Hace frío en Lima, y el hotel
está lleno de gente que va de un lado para el otro. En una sala tapizada con
una alfombra de colores imposibles, está sentado Carlos Vilagrán. Kiko. Aquel
actor que una vez se metió en la piel de un niño
insoportablemente torpe, engreído y egoísta. En el niño que todos conocimos en
el barrio, en ese que siempre tenía los mejores juguetes y que nunca quería
compartir. Pero Carlos Villagrán ya no es Kiko. La amargura de tantas
peleas por el personaje que le dio la fama, lo ha cansado hasta dejarlo con su
verdadero rostro. El de un hombre que ya no puede desprenderse de su álter ego.
Carlos Villagrán responde a las mismas preguntas que viene respondiendo desde
hace casi 30 años, siempre sin inmutarse, siempre sonriente, siempre con los cachetes a medio inflar. Siempre cansado.
Que si doña Florinda tuvo la culpa de su salida de la vecindad, que si odia a
Chespirito, que cuando se retira. Toma un poco de agua y sigue respondiendo. Sólo
cuando habla de Don Ramón deja escapar un poco de sus emociones verdaderas,
pero después vuelve a ser el mismo. Me recuerda a esos niños que envejecen
prematuramente y se mantienen de buen humor. Arrugados como árboles humanos
bonachones, en cuyos ojos brilla una juventud que se apaga lentamente. Así veo
a Kiko.
Una asistente me dice que lo
puedo entrevistar en una sala contigua. Sólo me dan diez minutos porque hay
otras personas esperando por lo mismo. Repaso algunas preguntas mentalmente y
me abren la puerta. De repente me pongo nervioso. Es que voy a hablar con Kiko.

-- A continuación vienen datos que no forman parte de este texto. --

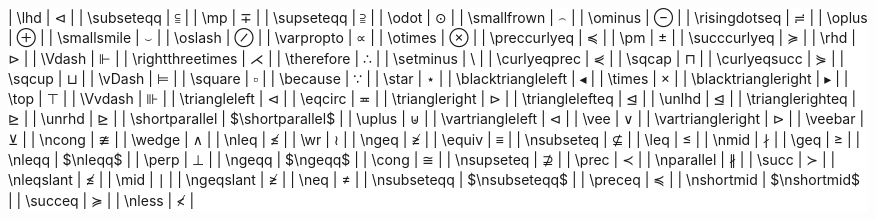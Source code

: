 | \\lhd             | $\lhd$             |     | \\subseteqq          | $\subseteqq$          |
| \\mp              | $\mp$              |     | \\supseteqq          | $\supseteqq$          |
| \\odot            | $\odot$            |     | \\smallfrown         | $\smallfrown$         |
| \\ominus          | $\ominus$          |     | \\risingdotseq       | $\risingdotseq$       |
| \\oplus           | $\oplus$           |     | \\smallsmile         | $\smallsmile$         |
| \\oslash          | $\oslash$          |     | \\varpropto          | $\varpropto$          |
| \\otimes          | $\otimes$          |     | \\preccurlyeq        | $\preccurlyeq$        |
| \\pm              | $\pm$              |     | \\succcurlyeq        | $\succcurlyeq$        |
| \\rhd             | $\rhd$             |     | \\Vdash              | $\Vdash$              |
| \\rightthreetimes | $\rightthreetimes$ |     | \\therefore          | $\therefore$          |
| \\setminus        | $\setminus$        |     | \\curlyeqprec        | $\curlyeqprec$        |
| \\sqcap           | $\sqcap$           |     | \\curlyeqsucc        | $\curlyeqsucc$        |
| \\sqcup           | $\sqcup$           |     | \\vDash              | $\vDash$              |
| \\square          | $\square$          |     | \\because            | $\because$            |
| \\star            | $\star$            |     | \\blacktriangleleft  | $\blacktriangleleft$  |
| \\times           | $\times$           |     | \\blacktriangleright | $\blacktriangleright$ |
| \\top             | $\top$             |     | \\Vvdash             | $\Vvdash$             |
| \\triangleleft    | $\triangleleft$    |     | \\eqcirc             | $\eqcirc$             |
| \\triangleright   | $\triangleright$   |     | \\trianglelefteq     | $\trianglelefteq$     |
| \\unlhd           | $\unlhd$           |     | \\trianglerighteq    | $\trianglerighteq$    |
| \\unrhd           | $\unrhd$           |     | \\shortparallel      | $\shortparallel$      |
| \\uplus           | $\uplus$           |     | \\vartriangleleft    | $\vartriangleleft$    |
| \\vee             | $\vee$             |     | \\vartriangleright   | $\vartriangleright$   |
| \\veebar          | $\veebar$          |     | \\ncong              | $\ncong$              |
| \\wedge           | $\wedge$           |     | \\nleq               | $\nleq$               |
| \\wr              | $\wr$              |     | \\ngeq               | $\ngeq$               |
| \\equiv           | $\equiv$           |     | \\nsubseteq          | $\nsubseteq$          |
| \\leq             | $\leq$             |     | \\nmid               | $\nmid$               |
| \\geq             | $\geq$             |     | \\nleqq              | $\nleqq$              |
| \\perp            | $\perp$            |     | \\ngeqq              | $\ngeqq$              |
| \\cong            | $\cong$            |     | \\nsupseteq          | $\nsupseteq$          |
| \\prec            | $\prec$            |     | \\nparallel          | $\nparallel$          |
| \\succ            | $\succ$            |     | \\nleqslant          | $\nleqslant$          |
| \\mid             | $\mid$             |     | \\ngeqslant          | $\ngeqslant$          |
| \\neq             | $\neq$             |     | \\nsubseteqq         | $\nsubseteqq$         |
| \\preceq          | $\preceq$          |     | \\nshortmid          | $\nshortmid$          |
| \\succeq          | $\succeq$          |     | \\nless              | $\nless$              |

Recuerdo las tardes de mi niñez viendo el Chavo del 8, y no puedo evitar sentir
nostalgia. Lo vuelvo a ver llorando en su esquina, gritando “chusma, chusma”,
atormentando a Don Ramón. Por un instante vuelvo a ver al Kiko de hace 30 años,
pero me doy de golpe con la realidad. Kiko es un señor de casi 70 años, sentado
en una salita y tomando una infusión. ¿Cómo estás mano? Me dice. Nos saludamos y ya no sé qué decirle. ¿Todo bien? Pregunta. Si, le digo ¿Qué es lo
más difícil se ser Kiko? Toma un poco de su infusión y me mira un poco
incrédulo. Tal vez eso no está en su libreto, o tal vez sí, pero no lo
recuerda. Es que le han preguntado todo. El niño-viejo comienza a hablarme de
la vecindad, de que todo se jodió por los celos profesionales, de Chespirito,
de los cachetes inflados y del llanto que nadie puede imitar. Eso ya lo
respondió hace décadas. Me dice que le alegra que la Chilindrina haya ganado un
juicio por el uso de su personaje y se pierde en sus disertaciones. Dice que Kiko
se va a retirar, que dirá adiós para no volver y yo le creo. Kiko ya debe estar
cansado también, cansado de jugar a ser adulto, de ser Carlos Villagrán.
Cansando de que le pregunten por esa vecindad que ya no recuerda tan bien.
Seguimos conversando y pienso que tal vez Carlos Villagrán quiere mandarnos a
todos a la mierda. Que quiere decir que ya odia hacer la misma voz, la
lloradita, los falsos berrinches y de pedir la pelota cuadrada. No escucho lo
que dice en realidad. Me parece que detrás de sus palabras hay un deseo
imposible de cumplir. Quiere volver a tener la libertad de crear otro personaje,
pero Kiko no lo deja. La gente que le habla de Kiko tampoco. Tiene más de 40
años poniéndose el traje de marinerito y hablando con los cachetes inflados,
eso acaba con la paciencia de cualquiera. Carlos Villagrán sonríe de nuevo y su
asistente me dice que me tengo que ir. Kiko me mira con ojos cansados, sabe que
le esperan más entrevistas y que tiene que repetir todo de nuevo. Se traga las
ganas de mandarnos a la mierda, toma un poco de infusión. Vuelve a ser Carlos
Villagrán. Se para, me da la mano, estira la piernas y habla como Kiko. Tener
dos personalidades acaba con cualquiera.